Meet your inner critic
Negative thoughts can become beliefs which we carry with us throughout our lives. These beliefs may limit us, hold us back, and prohibit the amount of joy and love we offer to ourselves. Negative thoughts on repeat are sometimes referred to as being from our inner critic.
The inner critic is the voice that tells you you’re not good enough. It’s the voice that tells you you’re too fat/ too skinny/ too tall / too short/ too lazy/ too selfish - basically it’s the voice that points out any perceived flaws you have about yourself.
For some, it is way more noticeable that others. If you have a history of abuse or any unresolved trauma, your inner critic may be more ferocious, or if you are not living your life in alignment with your spiritual and emotional needs, then your inner critic might shout louder in order to get your attention.
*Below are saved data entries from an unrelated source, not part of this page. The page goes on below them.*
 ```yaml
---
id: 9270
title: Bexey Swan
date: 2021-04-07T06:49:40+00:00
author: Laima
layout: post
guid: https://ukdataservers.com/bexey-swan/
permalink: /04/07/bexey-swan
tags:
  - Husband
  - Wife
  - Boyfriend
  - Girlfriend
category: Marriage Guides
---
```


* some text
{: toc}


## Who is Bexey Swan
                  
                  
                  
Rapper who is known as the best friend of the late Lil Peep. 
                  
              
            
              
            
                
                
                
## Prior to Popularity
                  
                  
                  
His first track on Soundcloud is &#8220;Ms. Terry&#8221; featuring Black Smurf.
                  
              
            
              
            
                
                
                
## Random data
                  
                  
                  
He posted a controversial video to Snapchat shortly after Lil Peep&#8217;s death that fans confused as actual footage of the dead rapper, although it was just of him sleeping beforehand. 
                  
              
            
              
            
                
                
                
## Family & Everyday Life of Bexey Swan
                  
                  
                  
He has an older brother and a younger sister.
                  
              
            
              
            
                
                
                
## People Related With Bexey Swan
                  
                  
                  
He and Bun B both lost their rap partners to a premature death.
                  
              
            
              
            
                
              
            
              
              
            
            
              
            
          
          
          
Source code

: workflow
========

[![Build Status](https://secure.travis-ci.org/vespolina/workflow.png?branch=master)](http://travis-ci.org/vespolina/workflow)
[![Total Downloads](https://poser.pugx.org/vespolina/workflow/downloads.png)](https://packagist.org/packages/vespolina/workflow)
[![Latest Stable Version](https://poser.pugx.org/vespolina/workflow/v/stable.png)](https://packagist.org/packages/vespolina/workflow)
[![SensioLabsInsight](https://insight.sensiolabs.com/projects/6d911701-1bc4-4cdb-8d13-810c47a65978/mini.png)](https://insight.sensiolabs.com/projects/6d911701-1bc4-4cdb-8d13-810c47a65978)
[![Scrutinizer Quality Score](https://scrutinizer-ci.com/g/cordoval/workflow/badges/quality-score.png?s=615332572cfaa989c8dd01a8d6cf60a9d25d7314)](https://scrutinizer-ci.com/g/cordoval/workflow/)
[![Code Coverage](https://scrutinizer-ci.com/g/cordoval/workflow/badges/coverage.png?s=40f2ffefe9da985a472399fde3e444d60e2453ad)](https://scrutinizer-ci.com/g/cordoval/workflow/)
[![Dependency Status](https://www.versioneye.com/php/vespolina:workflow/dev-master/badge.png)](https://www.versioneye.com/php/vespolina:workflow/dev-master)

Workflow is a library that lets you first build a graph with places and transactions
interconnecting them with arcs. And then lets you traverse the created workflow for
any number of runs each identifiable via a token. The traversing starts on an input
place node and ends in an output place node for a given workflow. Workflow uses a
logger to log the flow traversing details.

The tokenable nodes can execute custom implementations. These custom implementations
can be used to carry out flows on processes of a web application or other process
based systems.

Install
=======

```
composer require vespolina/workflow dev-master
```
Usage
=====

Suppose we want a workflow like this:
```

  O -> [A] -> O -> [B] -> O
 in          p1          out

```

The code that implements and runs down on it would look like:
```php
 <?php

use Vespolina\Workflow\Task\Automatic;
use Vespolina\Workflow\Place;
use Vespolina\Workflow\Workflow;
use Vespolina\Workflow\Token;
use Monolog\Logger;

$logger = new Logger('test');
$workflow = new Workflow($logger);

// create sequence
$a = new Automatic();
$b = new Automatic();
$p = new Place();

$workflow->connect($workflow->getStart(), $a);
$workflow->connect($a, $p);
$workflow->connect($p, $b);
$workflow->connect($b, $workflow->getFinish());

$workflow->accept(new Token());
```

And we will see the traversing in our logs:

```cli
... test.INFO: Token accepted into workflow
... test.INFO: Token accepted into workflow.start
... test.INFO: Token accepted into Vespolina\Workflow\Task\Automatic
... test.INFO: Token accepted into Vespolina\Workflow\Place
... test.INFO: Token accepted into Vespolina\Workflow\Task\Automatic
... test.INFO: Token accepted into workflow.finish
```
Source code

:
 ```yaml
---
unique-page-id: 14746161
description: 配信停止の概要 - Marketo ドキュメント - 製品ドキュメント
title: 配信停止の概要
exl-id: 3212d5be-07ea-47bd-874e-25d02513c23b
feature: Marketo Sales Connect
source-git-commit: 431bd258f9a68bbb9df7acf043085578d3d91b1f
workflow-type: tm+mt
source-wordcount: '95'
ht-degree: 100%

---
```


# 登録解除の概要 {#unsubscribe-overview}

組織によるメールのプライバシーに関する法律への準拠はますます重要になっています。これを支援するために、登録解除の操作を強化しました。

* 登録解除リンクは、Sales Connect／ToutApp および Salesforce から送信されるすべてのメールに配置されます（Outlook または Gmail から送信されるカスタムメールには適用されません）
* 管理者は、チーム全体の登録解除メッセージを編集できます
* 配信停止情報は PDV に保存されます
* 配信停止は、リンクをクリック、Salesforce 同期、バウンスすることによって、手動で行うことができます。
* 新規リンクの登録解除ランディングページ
On the surface the inner critic seems awful, like we’re being punished in some way, and certainly if the inner critic is allowed to take hod of the reigns, it can certainly make us feel terrible. But if the inner critic shows up time and time again (for women, often in the pre-menstrual phase), then sometimes that is a deeper message to be heard, some wisdom hidden behind a tired of abuse.
It’s a complicated subject, and Alexandra Pope writes about this in her books WIld Genie and Wild Power, as does Lara Owens in her book Her Blood is Gold, for those of you interested to learn more. However here are some ideas to help you learn to befriend your inner critic (and you need to learn to befriend them, because ignoring them does not help!):
Learn to identify their voice. Listen out for those repetitive thoughts that come in so insidiously that you take them as truths. If you’re not sure, take some time to journal about what beliefs you have about yourself. Things like I’m greedy, I’m lazy but also thoughts that are egoic, such as I work really hard, I always get to the gym no matter what. All of these thoughts can become beliefs that can, over time, limit and even control our lives. Start to investigate these thoughts more, when you started believing that, and over time you will be able to take back some power.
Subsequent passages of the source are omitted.